Taking Back Power
“A few determined citizens can change almost anything.”
Ralph Nader shared this belief in an interview with David Barsamian in the May 2019 issue of The SUN. (Until the 2000 election, I was a great admirer of Ralph Nader. Reading this article helped redeem my perspective about the incredible work Nader has done in his 85 years on this planet. I hope you will also keep an open-mind as I share Nader’s thoughts from The SUN interview.)
Nader explained that “every major advance for justice in our country took no more than 1 percent of adults – around 2.5 million people – with public opinion behind them, mobilizing to change government policy.”
One example cited in this article is that “in August 1964 fourteen thousand retirees went to the Democratic National Convention in Atlantic City, New Jersey, to lobby for the passage of Medicare.” Within months that bill was signed into law by President Lyndon B. Johnson. Harry Truman who had tried to pass a national health insurance plan in the late 1940s was present at that signing.

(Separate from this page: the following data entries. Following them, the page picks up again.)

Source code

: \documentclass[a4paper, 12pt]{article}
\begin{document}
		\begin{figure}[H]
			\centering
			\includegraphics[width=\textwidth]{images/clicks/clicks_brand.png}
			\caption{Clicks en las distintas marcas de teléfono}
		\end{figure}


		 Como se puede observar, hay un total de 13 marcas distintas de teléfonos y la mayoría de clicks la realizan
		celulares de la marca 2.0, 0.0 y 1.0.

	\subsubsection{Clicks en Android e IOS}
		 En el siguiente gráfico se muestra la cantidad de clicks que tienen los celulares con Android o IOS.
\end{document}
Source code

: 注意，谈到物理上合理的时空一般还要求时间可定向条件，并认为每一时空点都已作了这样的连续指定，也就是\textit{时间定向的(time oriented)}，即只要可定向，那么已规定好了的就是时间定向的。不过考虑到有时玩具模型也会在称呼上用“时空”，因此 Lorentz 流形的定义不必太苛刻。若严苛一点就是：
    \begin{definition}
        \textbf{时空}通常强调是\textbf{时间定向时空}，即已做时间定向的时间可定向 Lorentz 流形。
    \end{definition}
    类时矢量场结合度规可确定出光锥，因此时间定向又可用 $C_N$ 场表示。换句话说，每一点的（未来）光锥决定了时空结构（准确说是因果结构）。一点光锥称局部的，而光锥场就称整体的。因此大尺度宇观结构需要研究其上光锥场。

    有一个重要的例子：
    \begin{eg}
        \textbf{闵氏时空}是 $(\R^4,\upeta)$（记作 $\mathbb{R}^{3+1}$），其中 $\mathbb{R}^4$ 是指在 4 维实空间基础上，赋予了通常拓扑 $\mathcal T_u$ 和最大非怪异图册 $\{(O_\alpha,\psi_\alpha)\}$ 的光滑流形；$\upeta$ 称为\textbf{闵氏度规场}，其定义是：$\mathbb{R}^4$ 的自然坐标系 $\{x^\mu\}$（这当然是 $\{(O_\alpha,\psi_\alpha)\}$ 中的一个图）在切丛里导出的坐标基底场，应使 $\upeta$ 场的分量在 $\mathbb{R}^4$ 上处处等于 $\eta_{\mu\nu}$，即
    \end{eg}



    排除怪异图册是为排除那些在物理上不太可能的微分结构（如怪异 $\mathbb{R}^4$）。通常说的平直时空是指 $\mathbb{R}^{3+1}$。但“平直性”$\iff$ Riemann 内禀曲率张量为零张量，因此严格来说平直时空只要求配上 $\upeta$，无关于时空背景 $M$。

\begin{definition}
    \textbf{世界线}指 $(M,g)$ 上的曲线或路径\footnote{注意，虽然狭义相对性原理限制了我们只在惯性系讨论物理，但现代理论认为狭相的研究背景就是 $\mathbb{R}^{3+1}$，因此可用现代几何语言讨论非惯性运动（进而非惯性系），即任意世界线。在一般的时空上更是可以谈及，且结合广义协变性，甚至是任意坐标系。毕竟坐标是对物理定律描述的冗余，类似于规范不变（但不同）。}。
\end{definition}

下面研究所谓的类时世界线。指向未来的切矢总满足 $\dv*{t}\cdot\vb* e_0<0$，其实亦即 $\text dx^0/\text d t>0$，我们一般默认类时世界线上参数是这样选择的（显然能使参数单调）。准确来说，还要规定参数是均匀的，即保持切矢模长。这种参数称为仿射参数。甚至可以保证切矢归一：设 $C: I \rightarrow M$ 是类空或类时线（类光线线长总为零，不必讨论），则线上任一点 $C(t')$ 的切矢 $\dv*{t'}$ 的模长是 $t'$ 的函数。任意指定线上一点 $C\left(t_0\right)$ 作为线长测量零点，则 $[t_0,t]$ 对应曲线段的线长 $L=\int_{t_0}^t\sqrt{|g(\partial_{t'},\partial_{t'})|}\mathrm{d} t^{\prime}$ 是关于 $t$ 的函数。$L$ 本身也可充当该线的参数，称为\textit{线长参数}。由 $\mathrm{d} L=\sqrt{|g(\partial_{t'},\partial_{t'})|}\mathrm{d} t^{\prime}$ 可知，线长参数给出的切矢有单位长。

Today more and more Americans support Medicare for All. Nader contends this goal is possible to achieve. He says, “If 2.5 million people each gave three hundred volunteer hours a year across every congressional district, we would have full Medicare for All in two years of less. Why? Because the majority of people want it. They don’t like our healthcare system.”
Nader believes that too many people have internalized a sense of powerlessness that also makes them comfortable. They make excuses for themselves so they don’t have to do the hard work of becoming involved.
Adapting the language of Daniel Webster, Nader says that “Justice is the great work of human beings on earth.” He believes that without justice there is no freedom. He quotes the definition of freedom by Erich Fromm, the psychologist from Yale. Freedom has two parts: “freedom from oppression, arbitrary authority, dictatorship, and harassment; and freedom to be civically involved in the shaping of local, state, national, and international policy – to be a citizen, to have a voice.”
Nader’s words from 1972 are still relevant. “Let it not be said by a future, forlorn generation that we wasted and lost our great potential because our despair was so deep we didn’t even try, or because each of us thought someone else was worrying about our problems.”